Recorded data
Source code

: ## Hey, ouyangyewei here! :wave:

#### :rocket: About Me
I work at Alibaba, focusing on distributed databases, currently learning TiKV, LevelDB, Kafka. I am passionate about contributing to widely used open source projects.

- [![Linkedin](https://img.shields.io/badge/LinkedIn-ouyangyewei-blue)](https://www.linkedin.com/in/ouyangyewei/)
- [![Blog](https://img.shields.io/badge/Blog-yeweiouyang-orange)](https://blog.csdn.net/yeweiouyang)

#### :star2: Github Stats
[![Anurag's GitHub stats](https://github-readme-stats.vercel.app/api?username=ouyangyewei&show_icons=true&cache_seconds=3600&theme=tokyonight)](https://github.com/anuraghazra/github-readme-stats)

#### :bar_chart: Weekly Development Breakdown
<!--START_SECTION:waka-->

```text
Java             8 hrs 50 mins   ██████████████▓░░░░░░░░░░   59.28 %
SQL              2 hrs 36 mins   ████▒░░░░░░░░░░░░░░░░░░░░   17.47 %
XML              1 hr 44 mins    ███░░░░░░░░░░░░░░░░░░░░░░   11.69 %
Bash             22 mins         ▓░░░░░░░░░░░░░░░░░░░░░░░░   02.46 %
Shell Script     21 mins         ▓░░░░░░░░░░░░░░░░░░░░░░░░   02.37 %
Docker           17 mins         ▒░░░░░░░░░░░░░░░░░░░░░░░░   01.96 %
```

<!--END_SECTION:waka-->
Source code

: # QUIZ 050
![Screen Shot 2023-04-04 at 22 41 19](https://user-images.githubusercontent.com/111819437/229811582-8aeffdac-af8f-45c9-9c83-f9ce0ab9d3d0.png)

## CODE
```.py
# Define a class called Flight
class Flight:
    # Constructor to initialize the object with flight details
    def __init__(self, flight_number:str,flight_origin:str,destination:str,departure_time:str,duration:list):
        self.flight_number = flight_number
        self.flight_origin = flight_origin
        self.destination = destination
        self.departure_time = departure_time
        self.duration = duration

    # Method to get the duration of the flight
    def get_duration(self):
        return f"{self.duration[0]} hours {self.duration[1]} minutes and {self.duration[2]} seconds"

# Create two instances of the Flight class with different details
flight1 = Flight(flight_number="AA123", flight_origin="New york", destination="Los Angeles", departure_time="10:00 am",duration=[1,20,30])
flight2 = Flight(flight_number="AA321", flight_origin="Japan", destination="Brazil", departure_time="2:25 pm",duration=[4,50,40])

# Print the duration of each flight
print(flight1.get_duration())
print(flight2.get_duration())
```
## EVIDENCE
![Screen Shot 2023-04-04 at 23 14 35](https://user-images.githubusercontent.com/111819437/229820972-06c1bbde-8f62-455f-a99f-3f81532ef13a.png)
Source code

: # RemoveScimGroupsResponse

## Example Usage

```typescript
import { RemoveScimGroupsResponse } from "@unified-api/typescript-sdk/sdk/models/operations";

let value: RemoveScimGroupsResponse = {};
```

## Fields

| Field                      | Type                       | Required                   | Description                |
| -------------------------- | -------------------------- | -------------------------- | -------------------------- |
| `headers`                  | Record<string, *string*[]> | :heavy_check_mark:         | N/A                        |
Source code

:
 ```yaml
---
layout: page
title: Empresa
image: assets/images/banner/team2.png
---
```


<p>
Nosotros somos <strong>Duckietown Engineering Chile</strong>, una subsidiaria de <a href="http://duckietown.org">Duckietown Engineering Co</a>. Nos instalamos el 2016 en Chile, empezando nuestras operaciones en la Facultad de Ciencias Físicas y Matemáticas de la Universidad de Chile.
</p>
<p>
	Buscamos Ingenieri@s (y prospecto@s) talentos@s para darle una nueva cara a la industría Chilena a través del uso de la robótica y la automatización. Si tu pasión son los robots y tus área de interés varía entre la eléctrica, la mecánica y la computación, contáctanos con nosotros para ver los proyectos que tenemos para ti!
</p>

* * *

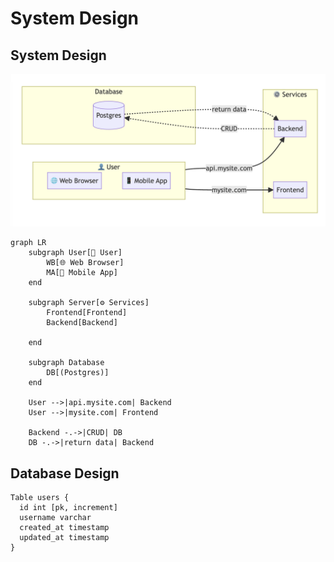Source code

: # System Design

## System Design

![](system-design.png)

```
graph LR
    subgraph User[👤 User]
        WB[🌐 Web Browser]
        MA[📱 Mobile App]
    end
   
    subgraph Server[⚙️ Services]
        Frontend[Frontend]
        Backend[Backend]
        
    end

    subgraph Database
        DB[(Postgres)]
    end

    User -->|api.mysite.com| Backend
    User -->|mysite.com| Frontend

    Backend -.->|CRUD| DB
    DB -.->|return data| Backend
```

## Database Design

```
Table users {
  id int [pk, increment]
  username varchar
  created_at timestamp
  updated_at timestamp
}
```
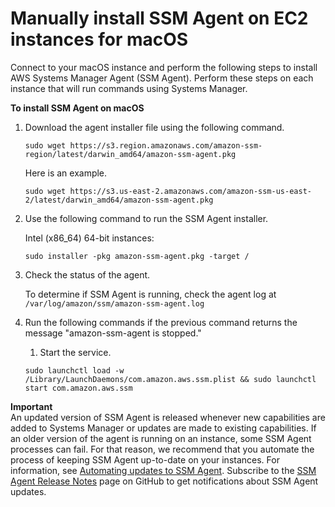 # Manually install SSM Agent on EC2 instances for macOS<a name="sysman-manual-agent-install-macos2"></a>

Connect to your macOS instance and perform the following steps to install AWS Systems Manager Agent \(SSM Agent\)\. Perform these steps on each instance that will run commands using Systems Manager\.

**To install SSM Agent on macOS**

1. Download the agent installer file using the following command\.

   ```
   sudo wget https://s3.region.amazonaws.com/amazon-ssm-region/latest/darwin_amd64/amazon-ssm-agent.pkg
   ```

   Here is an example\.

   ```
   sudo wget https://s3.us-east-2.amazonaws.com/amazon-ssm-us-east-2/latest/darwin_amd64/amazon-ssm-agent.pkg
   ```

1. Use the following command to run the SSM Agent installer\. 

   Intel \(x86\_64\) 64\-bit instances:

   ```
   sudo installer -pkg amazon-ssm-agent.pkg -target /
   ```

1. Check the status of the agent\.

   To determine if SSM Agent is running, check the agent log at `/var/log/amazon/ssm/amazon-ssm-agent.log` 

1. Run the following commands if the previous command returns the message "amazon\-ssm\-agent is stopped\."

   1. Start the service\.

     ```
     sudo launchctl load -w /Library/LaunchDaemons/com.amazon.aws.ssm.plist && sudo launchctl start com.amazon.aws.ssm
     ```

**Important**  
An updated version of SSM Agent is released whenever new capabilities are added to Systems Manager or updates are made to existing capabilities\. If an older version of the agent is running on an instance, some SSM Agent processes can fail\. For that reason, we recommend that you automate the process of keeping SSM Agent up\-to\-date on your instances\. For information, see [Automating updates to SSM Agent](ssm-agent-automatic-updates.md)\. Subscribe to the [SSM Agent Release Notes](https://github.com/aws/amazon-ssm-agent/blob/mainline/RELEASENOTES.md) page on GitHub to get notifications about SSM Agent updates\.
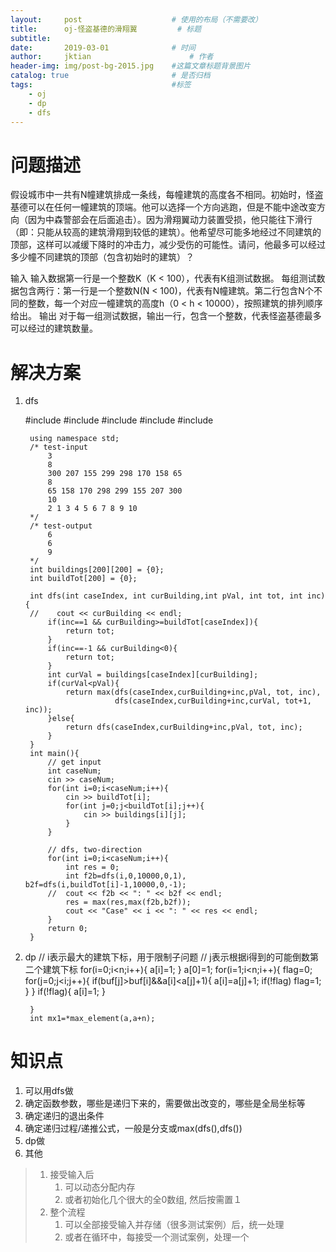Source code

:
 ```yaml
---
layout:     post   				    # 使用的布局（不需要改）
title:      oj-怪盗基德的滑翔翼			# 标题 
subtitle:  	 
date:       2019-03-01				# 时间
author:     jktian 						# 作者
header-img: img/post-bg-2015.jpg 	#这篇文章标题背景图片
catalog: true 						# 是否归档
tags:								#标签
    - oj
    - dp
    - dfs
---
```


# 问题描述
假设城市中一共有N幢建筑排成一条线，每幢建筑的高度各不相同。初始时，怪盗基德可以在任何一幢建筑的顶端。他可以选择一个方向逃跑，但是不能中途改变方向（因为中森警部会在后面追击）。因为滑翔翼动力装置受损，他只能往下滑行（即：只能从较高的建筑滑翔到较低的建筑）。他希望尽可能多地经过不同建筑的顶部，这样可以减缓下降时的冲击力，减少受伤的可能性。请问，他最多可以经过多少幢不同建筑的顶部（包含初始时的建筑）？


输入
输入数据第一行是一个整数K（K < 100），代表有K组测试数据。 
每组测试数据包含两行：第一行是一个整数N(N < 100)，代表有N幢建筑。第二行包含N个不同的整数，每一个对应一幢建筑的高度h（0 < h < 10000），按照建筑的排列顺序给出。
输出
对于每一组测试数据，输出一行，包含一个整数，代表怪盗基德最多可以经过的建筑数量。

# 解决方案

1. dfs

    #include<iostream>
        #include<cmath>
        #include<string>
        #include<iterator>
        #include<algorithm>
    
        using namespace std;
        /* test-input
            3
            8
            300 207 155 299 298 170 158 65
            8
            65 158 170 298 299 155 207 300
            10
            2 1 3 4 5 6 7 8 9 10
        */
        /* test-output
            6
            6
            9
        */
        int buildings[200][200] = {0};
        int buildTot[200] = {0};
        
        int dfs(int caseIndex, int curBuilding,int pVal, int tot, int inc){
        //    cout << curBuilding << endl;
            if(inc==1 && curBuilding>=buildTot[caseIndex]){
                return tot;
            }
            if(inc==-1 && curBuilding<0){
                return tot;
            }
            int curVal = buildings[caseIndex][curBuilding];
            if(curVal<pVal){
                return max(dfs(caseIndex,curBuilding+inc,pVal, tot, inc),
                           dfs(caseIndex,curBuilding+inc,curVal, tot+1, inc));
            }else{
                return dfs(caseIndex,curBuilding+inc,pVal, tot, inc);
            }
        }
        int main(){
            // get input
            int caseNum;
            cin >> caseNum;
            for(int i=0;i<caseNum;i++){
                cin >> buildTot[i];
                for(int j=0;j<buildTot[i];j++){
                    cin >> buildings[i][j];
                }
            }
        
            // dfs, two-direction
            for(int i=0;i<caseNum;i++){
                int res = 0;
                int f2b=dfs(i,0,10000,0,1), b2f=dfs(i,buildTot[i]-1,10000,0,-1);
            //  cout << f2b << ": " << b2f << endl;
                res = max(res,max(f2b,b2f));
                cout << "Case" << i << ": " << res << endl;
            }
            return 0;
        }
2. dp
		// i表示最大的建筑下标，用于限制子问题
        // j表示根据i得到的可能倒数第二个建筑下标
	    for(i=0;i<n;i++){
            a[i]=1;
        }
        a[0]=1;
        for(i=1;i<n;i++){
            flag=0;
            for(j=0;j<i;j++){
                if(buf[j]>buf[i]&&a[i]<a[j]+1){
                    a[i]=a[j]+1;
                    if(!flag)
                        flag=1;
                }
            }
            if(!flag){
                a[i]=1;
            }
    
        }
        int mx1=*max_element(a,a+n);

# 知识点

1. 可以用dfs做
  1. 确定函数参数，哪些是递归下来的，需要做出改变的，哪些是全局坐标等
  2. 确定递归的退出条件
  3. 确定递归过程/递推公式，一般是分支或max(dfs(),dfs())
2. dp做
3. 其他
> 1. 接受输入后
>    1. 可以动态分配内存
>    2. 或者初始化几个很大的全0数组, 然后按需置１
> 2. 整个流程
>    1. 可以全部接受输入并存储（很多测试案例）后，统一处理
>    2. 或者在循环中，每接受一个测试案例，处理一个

To do: For this exercise, set down the lines in the entries above from the one with "1. Run the following" through the one with "输入数据第一行是一个整数K（K < 100），代表有K组测试数据。" exactly as written, without any pictures.

Answer space:
1. Run the following commands if the previous command returns the message "amazon\-ssm\-agent is stopped\."

   1. Start the service\.

     ```
     sudo launchctl load -w /Library/LaunchDaemons/com.amazon.aws.ssm.plist && sudo launchctl start com.amazon.aws.ssm
     ```

**Important**  
An updated version of SSM Agent is released whenever new capabilities are added to Systems Manager or updates are made to existing capabilities\. If an older version of the agent is running on an instance, some SSM Agent processes can fail\. For that reason, we recommend that you automate the process of keeping SSM Agent up\-to\-date on your instances\. For information, see [Automating updates to SSM Agent](ssm-agent-automatic-updates.md)\. Subscribe to the [SSM Agent Release Notes](https://github.com/aws/amazon-ssm-agent/blob/mainline/RELEASENOTES.md) page on GitHub to get notifications about SSM Agent updates\.
Source code

:
 ```yaml
---
layout:     post   				    # 使用的布局（不需要改）
title:      oj-怪盗基德的滑翔翼			# 标题 
subtitle:  	 
date:       2019-03-01				# 时间
author:     jktian 						# 作者
header-img: img/post-bg-2015.jpg 	#这篇文章标题背景图片
catalog: true 						# 是否归档
tags:								#标签
    - oj
    - dp
    - dfs
---
```


# 问题描述
假设城市中一共有N幢建筑排成一条线，每幢建筑的高度各不相同。初始时，怪盗基德可以在任何一幢建筑的顶端。他可以选择一个方向逃跑，但是不能中途改变方向（因为中森警部会在后面追击）。因为滑翔翼动力装置受损，他只能往下滑行（即：只能从较高的建筑滑翔到较低的建筑）。他希望尽可能多地经过不同建筑的顶部，这样可以减缓下降时的冲击力，减少受伤的可能性。请问，他最多可以经过多少幢不同建筑的顶部（包含初始时的建筑）？


输入
输入数据第一行是一个整数K（K < 100），代表有K组测试数据。 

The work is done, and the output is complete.